%%

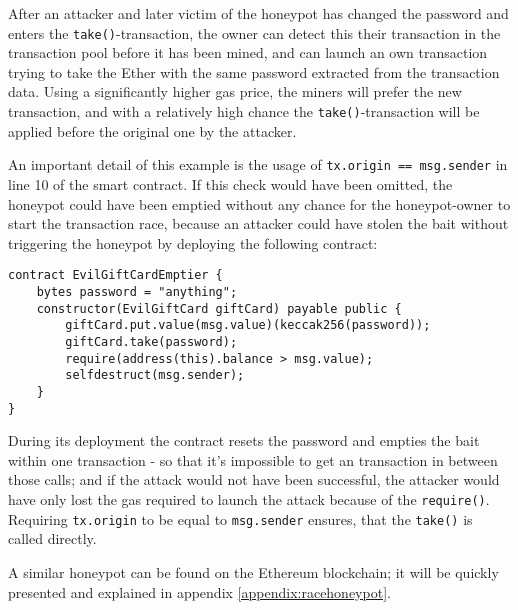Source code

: After an attacker and later victim of the honeypot has changed the password and enters the \texttt{take()}-transaction, the owner can detect this their transaction in the transaction pool before it has been mined, and can launch an own transaction trying to take the Ether with the same password extracted from the transaction data. Using a significantly higher gas price, the miners will prefer the new transaction, and with a relatively high chance the \texttt{take()}-transaction will be applied before the original one by the attacker.

An important detail of this example is the usage of \texttt{tx.origin == msg.sender} in line 10 of the smart contract. If this check would have been omitted, the honeypot could have been emptied without any chance for the honeypot-owner to start the transaction race, because an attacker could have stolen the bait without triggering the honeypot by deploying the following contract:
\begin{verbatim}
contract EvilGiftCardEmptier {
    bytes password = "anything";
    constructor(EvilGiftCard giftCard) payable public {
        giftCard.put.value(msg.value)(keccak256(password));
        giftCard.take(password);
        require(address(this).balance > msg.value);
        selfdestruct(msg.sender);
    }
}
\end{verbatim}

During its deployment the contract resets the password and empties the bait within one transaction - so that it's impossible to get an transaction in between those calls; and if the attack would not have been successful, the attacker would have only lost the gas required to launch the attack because of the \texttt{require()}. Requiring \texttt{tx.origin} to be equal to \texttt{msg.sender} ensures, that the \texttt{take()} is called directly.

A similar honeypot can be found on the Ethereum blockchain; it will be quickly presented and explained in appendix \ref{appendix:racehoneypot}.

%%

* [Task requirements] How many lines of the material above contain the word "have"? Give only the number.

* [Response] 2